Myphoner - Heavy load – Incident details

Heavy load

Resolved
Partial outage
Started almost 5 years agoLasted about 1 hour

Affected

Web Application

Operational from 7:12 AM to 7:12 AM, Partial outage from 7:12 AM to 8:05 AM

Updates
  • Update
    Update

    At a bout 8:54 CEST this morning the response times of our caching service suddenly grew to a level where cache requests started to timeout, falling back to requesting the main database. This in turn put a heavy load on the database, which caused longer response times for database queries in general. Combined this means every request to the app server had to: 1. wait for cache service timeout 2. request the cached content from database instead 3. wait for longer db response times Eventually, this started leading to requests queueing up, and some of the requests started timing out \(requests time out after 30 seconds of sitting in the queue\) As we were working to find solutions, eliminating bottlenecks and optimise for database performance on long running requests, the caching service started responding again at around 9:40 CEST, and everything returned to normal shortly after. When key components like our caching layer or the database becomes unresponsive, it’s hard to work around it, as those components are both hard to replace and hard to scale. However, there’s always takeaways from incidents, and this one was no exception: * We gathered a lot of useful data identifying bottlenecks at certain endpoints of the API and other pages in the app, that we can use for optimising performance in general, going forward. * We learned how important the caching layer is, and regarding that as a single point of failure will help us plan and scale going forward.
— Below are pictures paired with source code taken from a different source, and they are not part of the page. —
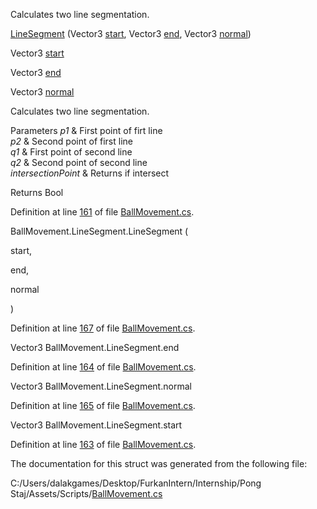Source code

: <div id="struct_ball_movement_1_1_line_segment">

</div>

<span id="struct_ball_movement_1_1_line_segment"
label="struct_ball_movement_1_1_line_segment"></span>

Calculates two line segmentation.

<div class="DoxyCompactItemize">

[LineSegment](#struct_ball_movement_1_1_line_segment_ad2b567b007687d6235085bfb628f6fe8)
(Vector3
[start](#struct_ball_movement_1_1_line_segment_ab6925c20f22c7ed443f2a1710866c9e5),
Vector3
[end](#struct_ball_movement_1_1_line_segment_a69fc40fa8c0df4a8c088a9fdd6c97449),
Vector3
[normal](#struct_ball_movement_1_1_line_segment_a9c4654ac7f753bf2b97cad21ffc4c04c))

</div>

<div class="DoxyCompactItemize">

Vector3
[start](#struct_ball_movement_1_1_line_segment_ab6925c20f22c7ed443f2a1710866c9e5)

Vector3
[end](#struct_ball_movement_1_1_line_segment_a69fc40fa8c0df4a8c088a9fdd6c97449)

Vector3
[normal](#struct_ball_movement_1_1_line_segment_a9c4654ac7f753bf2b97cad21ffc4c04c)

</div>

Calculates two line segmentation.

<div class="DoxyParams">

Parameters *p1* & First point of firt line  
*p2* & Second point of first line  
*q1* & First point of second line  
*q2* & Second point of second line  
*intersectionPoint* & Returns if intersect  

</div>

<div class="DoxyReturn">

Returns Bool

</div>

Definition at line [161](#_ball_movement_8cs_source_l00161) of file
[BallMovement.cs](#_ball_movement_8cs_source).

<span id="struct_ball_movement_1_1_line_segment_ad2b567b007687d6235085bfb628f6fe8"
label="struct_ball_movement_1_1_line_segment_ad2b567b007687d6235085bfb628f6fe8"></span>

BallMovement.LineSegment.LineSegment (

<div class="DoxyParamCaption">

start,

end,

normal

</div>

)

Definition at line [167](#_ball_movement_8cs_source_l00167) of file
[BallMovement.cs](#_ball_movement_8cs_source).

<span id="struct_ball_movement_1_1_line_segment_a69fc40fa8c0df4a8c088a9fdd6c97449"
label="struct_ball_movement_1_1_line_segment_a69fc40fa8c0df4a8c088a9fdd6c97449"></span>
Vector3 BallMovement.LineSegment.end

Definition at line [164](#_ball_movement_8cs_source_l00164) of file
[BallMovement.cs](#_ball_movement_8cs_source).

<span id="struct_ball_movement_1_1_line_segment_a9c4654ac7f753bf2b97cad21ffc4c04c"
label="struct_ball_movement_1_1_line_segment_a9c4654ac7f753bf2b97cad21ffc4c04c"></span>
Vector3 BallMovement.LineSegment.normal

Definition at line [165](#_ball_movement_8cs_source_l00165) of file
[BallMovement.cs](#_ball_movement_8cs_source).

<span id="struct_ball_movement_1_1_line_segment_ab6925c20f22c7ed443f2a1710866c9e5"
label="struct_ball_movement_1_1_line_segment_ab6925c20f22c7ed443f2a1710866c9e5"></span>
Vector3 BallMovement.LineSegment.start

Definition at line [163](#_ball_movement_8cs_source_l00163) of file
[BallMovement.cs](#_ball_movement_8cs_source).

The documentation for this struct was generated from the following file:

<div class="DoxyCompactItemize">

C:/Users/dalakgames/Desktop/FurkanIntern/Internship/Pong
Staj/Assets/Scripts/[BallMovement.cs](#_ball_movement_8cs)

</div>
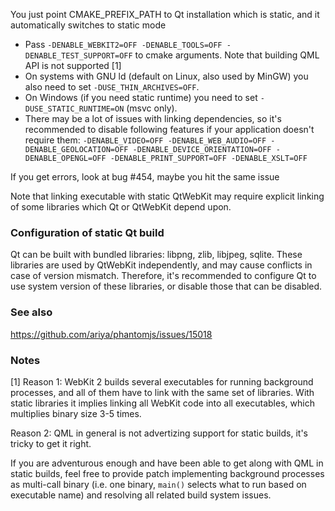 You just point CMAKE_PREFIX_PATH to Qt installation which is static, and it automatically switches to static mode

* Pass `-DENABLE_WEBKIT2=OFF -DENABLE_TOOLS=OFF -DENABLE_TEST_SUPPORT=OFF` to cmake arguments. Note  that building QML API is not supported [1]
* On systems with GNU ld (default on Linux, also used by MinGW) you also need to set `-DUSE_THIN_ARCHIVES=OFF`.
* On Windows (if you need static runtime) you need to set `-DUSE_STATIC_RUNTIME=ON` (msvc only).
* There may be a lot of issues with linking dependencies, so it's recommended to disable following features if your application doesn't require them: `-DENABLE_VIDEO=OFF -DENABLE_WEB_AUDIO=OFF -DENABLE_GEOLOCATION=OFF -DENABLE_DEVICE_ORIENTATION=OFF -DENABLE_OPENGL=OFF -DENABLE_PRINT_SUPPORT=OFF -DENABLE_XSLT=OFF`

If you get errors, look at bug #454, maybe you hit the same issue

Note that linking executable with static QtWebKit may require explicit linking of some libraries which Qt or QtWebKit depend upon.

### Configuration of static Qt build

Qt can be built with bundled libraries: libpng, zlib, libjpeg, sqlite. These libraries are used by QtWebKit independently, and may cause conflicts in case of version mismatch. Therefore, it's recommended to configure Qt to use system version of these libraries, or disable those that can be disabled.

### See also

https://github.com/ariya/phantomjs/issues/15018

### Notes

[1] Reason 1: WebKit 2 builds several executables for running background processes, and all of them have to link with the same set of libraries. With static libraries it implies linking all WebKit code into all executables, which multiplies binary size 3-5 times.

Reason 2: QML in general is not advertizing support for static builds, it's tricky to get it right.

If you are adventurous enough and have been able to get along with QML in static builds, feel free to provide patch implementing background processes as multi-call binary (i.e. one binary, `main()` selects what to run based on executable name) and resolving all related build system issues.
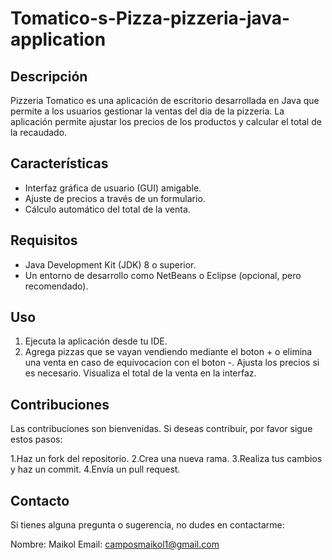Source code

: # Tomatico-s-Pizza-pizzeria-java-application

## Descripción
Pizzeria Tomatico es una aplicación de escritorio desarrollada en Java que permite a los usuarios gestionar la ventas del dia de la pizzeria. La aplicación permite ajustar los precios de los productos y calcular el total de la recaudado.

## Características
- Interfaz gráfica de usuario (GUI) amigable.
- Ajuste de precios a través de un formulario.
- Cálculo automático del total de la venta.

## Requisitos
- Java Development Kit (JDK) 8 o superior.
- Un entorno de desarrollo como NetBeans o Eclipse (opcional, pero recomendado).

## Uso
1. Ejecuta la aplicación desde tu IDE.
2. Agrega pizzas que se vayan vendiendo mediante el boton + o elimina una venta en caso de equivocacion con el boton -.
Ajusta los precios si es necesario.
Visualiza el total de la venta en la interfaz.

## Contribuciones
Las contribuciones son bienvenidas. Si deseas contribuir, por favor sigue estos pasos:

1.Haz un fork del repositorio.
2.Crea una nueva rama.
3.Realiza tus cambios y haz un commit.
4.Envía un pull request.

## Contacto
Si tienes alguna pregunta o sugerencia, no dudes en contactarme:

Nombre: Maikol
Email: camposmaikol1@gmail.com
   
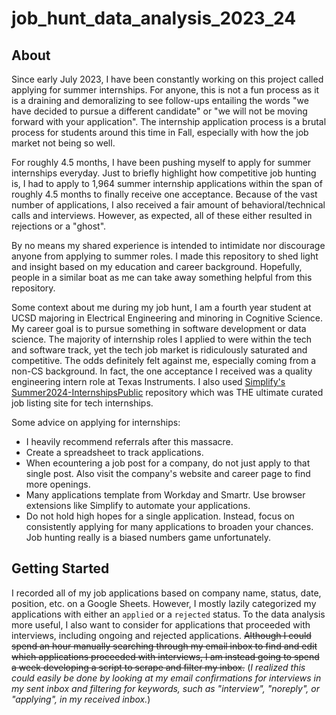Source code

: # job_hunt_data_analysis_2023_24

## About

Since early July 2023, I have been constantly working on this project called applying for summer internships. For anyone, this is not a fun process as it is a draining and demoralizing to see follow-ups entailing the words "we have decided to pursue a different candidate" or "we will not be moving forward with your application". The internship application process is a brutal process for students around this time in Fall, especially with how the job market not being so well.

For roughly 4.5 months, I have been pushing myself to apply for summer internships everyday. Just to briefly highlight how competitive job hunting is, I had to apply to 1,964 summer internship applications within the span of roughly 4.5 months to finally receive one acceptance. Because of the vast number of applications, I also received a fair amount of behavioral/technical calls and interviews. However, as expected, all of these either resulted in rejections or a "ghost".

By no means my shared experience is intended to intimidate nor discourage anyone from applying to summer roles. I made this repository to shed light and insight based on my education and career background. Hopefully, people in a similar boat as me can take away something helpful from this repository.

Some context about me during my job hunt, I am a fourth year student at UCSD majoring in Electrical Engineering and minoring in Cognitive Science. My career goal is to pursue something in software development or data science. The majority of internship roles I applied to were within the tech and software track, yet the tech job market is ridiculously saturated and competitive. The odds definitely felt against me, especially coming from a non-CS background. In fact, the one acceptance I received was a quality engineering intern role at Texas Instruments. I also used [Simplify's Summer2024-InternshipsPublic](https://github.com/SimplifyJobs/Summer2024-Internships) repository which was THE ultimate curated job listing site for tech internships.

Some advice on applying for internships:
- I heavily recommend referrals after this massacre.
- Create a spreadsheet to track applications.
- When ecountering a job post for a company, do not just apply to that single post. Also visit the company's website and career page to find more openings.
- Many applications template from Workday and Smartr. Use browser extensions like Simplify to automate your applications.
- Do not hold high hopes for a single application. Instead, focus on consistently applying for many applications to broaden your chances. Job hunting really is a biased numbers game unfortunately.

## Getting Started

I recorded all of my job applications based on company name, status, date, position, etc. on a Google Sheets. However, I mostly lazily categorized my applications with either an `applied` or a `rejected` status. To the data analysis more useful, I also want to consider for applications that proceeded with interviews, including ongoing and rejected applications. ~~Although I could spend an hour manually searching through my email inbox to find and edit which applications proceeded with interviews, I am instead going to spend a week developing a script to scrape and filter my inbox.~~ (*I realized this could easily be done by looking at my email confirmations for interviews in my sent inbox and filtering for keywords, such as "interview", "noreply", or "applying", in my received inbox.*)
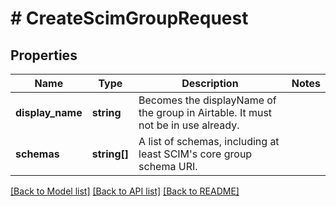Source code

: # # CreateScimGroupRequest

## Properties

Name | Type | Description | Notes
------------ | ------------- | ------------- | -------------
**display_name** | **string** | Becomes the displayName of the group in Airtable. It must not be in use already. |
**schemas** | **string[]** | A list of schemas, including at least SCIM&#39;s core group schema URI. |

[[Back to Model list]](../../README.md#models) [[Back to API list]](../../README.md#endpoints) [[Back to README]](../../README.md)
We apologise for the inconvenience to all who were affected, we know how important Myphoner is to our clients, and we work hard to ensure stability of the platform. This incident included, our uptime over the past 30 days is 99.958%

  • Resolved
    Resolved

    This incident has been resolved.

  • Monitoring
    Monitoring

    Caching service response times are returning to normal. We are continuing to monitor the situation closely.

  • Identified
    Identified

    We're having issues with our caching service, which cause heavy loads on our databases. We are working to ease the load one step at a time.

  • Investigating
    Investigating

    We are currently investigating this issue.